Out of curiosity, I tried out using Aho-Corasick (on strings though... using the pyahocorasick library) to see how fast it could be if we really wanted to get a faster search; with this, the test took 0.35s to run:

import ahocorasick

automaton = ahocorasick.Automaton()

interpreters = {
        "sh": "SHELL",
        "bash": "BASH",
        "zsh": "ZSH",
        "php": "PHP",
        "python": "PYTHON",
        "python3": "PYTHON3",
}

for interpreter, filetype in interpreters.items():
    automaton.add_word(interpreter, filetype)

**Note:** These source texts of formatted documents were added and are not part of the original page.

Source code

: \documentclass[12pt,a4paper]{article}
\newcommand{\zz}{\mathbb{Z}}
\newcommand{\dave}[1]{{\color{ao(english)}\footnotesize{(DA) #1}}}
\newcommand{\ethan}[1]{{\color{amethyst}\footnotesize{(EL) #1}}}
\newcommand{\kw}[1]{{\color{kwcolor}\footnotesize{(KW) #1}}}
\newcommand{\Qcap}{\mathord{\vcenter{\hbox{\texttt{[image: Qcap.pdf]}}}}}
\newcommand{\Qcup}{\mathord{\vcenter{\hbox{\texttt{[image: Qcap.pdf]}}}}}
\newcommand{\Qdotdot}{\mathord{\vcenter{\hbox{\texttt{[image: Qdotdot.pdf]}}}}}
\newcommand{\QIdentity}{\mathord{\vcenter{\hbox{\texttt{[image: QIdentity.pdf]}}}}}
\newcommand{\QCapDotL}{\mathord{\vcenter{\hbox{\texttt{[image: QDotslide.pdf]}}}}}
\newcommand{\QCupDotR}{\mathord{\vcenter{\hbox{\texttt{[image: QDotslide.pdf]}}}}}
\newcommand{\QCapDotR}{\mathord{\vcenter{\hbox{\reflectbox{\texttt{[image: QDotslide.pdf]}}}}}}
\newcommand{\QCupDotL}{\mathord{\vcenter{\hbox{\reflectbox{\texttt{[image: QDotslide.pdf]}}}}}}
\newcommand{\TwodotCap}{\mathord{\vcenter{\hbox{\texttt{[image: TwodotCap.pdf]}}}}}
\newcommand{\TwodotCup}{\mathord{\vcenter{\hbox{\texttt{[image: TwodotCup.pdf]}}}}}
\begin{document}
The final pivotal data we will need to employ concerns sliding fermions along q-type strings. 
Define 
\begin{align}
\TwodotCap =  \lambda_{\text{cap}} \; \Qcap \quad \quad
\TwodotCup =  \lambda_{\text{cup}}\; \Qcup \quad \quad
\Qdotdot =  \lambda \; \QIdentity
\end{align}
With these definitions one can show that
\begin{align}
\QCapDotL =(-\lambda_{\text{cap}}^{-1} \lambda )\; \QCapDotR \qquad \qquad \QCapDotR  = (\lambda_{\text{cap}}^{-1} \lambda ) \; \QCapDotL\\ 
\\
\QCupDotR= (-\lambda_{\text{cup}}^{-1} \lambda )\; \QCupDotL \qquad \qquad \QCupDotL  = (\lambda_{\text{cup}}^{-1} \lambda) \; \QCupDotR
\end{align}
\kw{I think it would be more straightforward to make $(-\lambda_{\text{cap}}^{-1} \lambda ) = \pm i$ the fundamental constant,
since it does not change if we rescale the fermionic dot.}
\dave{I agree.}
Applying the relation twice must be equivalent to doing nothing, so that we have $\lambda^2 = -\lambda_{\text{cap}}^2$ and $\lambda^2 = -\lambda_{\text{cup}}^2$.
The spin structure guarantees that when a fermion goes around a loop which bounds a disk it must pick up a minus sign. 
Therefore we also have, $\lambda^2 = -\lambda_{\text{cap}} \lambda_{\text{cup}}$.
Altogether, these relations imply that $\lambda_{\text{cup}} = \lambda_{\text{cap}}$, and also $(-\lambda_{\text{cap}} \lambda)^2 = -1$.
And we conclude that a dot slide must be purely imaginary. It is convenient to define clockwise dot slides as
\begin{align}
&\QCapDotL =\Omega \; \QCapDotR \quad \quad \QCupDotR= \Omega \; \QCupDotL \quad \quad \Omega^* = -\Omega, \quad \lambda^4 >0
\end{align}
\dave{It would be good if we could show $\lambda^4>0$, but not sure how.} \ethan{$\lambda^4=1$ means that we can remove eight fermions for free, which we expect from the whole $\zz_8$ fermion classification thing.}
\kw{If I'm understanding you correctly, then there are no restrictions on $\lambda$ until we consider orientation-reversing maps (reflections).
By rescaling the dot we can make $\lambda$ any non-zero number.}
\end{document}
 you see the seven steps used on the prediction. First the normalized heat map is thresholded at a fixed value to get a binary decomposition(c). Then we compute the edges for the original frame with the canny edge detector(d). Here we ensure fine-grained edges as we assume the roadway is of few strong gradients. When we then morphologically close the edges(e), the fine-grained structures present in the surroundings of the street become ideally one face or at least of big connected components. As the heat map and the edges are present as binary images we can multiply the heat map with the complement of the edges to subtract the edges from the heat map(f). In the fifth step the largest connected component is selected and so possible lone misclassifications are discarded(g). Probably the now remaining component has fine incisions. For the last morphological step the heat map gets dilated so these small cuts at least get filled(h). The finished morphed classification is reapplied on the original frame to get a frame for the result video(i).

automaton.make_automaton()

candidate = "#!/bin/fsdafsdf/local/bas/bas/bas/bas/pytho/python3"

for i in range(0, 1000000):
    for item in automaton.iter_long(candidate):
        pass

At some point, it might be nice to switch some of the different file type ID checks over to a faster method (magic bytes, srec/hex, etc) -- but saving a second or two isn't that much compared to the time it takes to generate hashes and analyze large binaries.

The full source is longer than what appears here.